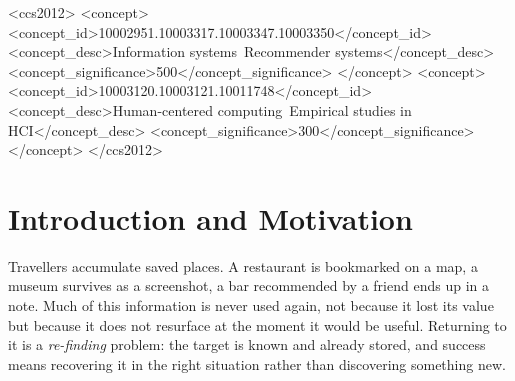 \documentclass[acmlarge]{acmart}
\begin{document}
\begin{CCSXML}
<ccs2012>
   <concept>
       <concept_id>10002951.10003317.10003347.10003350</concept_id>
       <concept_desc>Information systems~Recommender systems</concept_desc>
       <concept_significance>500</concept_significance>
   </concept>
   <concept>
       <concept_id>10003120.10003121.10011748</concept_id>
       <concept_desc>Human-centered computing~Empirical studies in HCI</concept_desc>
       <concept_significance>300</concept_significance>
   </concept>
</ccs2012>
\end{CCSXML}



\maketitle

\clearpage
\begingroup
  \hypersetup{linkcolor=black}%
  \setcounter{tocdepth}{2}%
  \tableofcontents
\endgroup
\clearpage

\section{Introduction and Motivation}
\label{sec:intro}

Travellers accumulate saved places. A restaurant is bookmarked on a map, a
museum survives as a screenshot, a bar recommended by a friend ends up in a
note. Much of this information is never used again, not because it lost its
value but because it does not resurface at the moment it would be useful.
Returning to it is a \emph{re-finding} problem: the target is known and
already stored, and success means recovering it in the right situation
rather than discovering something new.
\end{document}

========

What you are asked to do – Return a copy of each line in the entries that carries the string "because".

Finished exercise –
note. Much of this information is never used again, not because it lost its
value but because it does not resurface at the moment it would be useful.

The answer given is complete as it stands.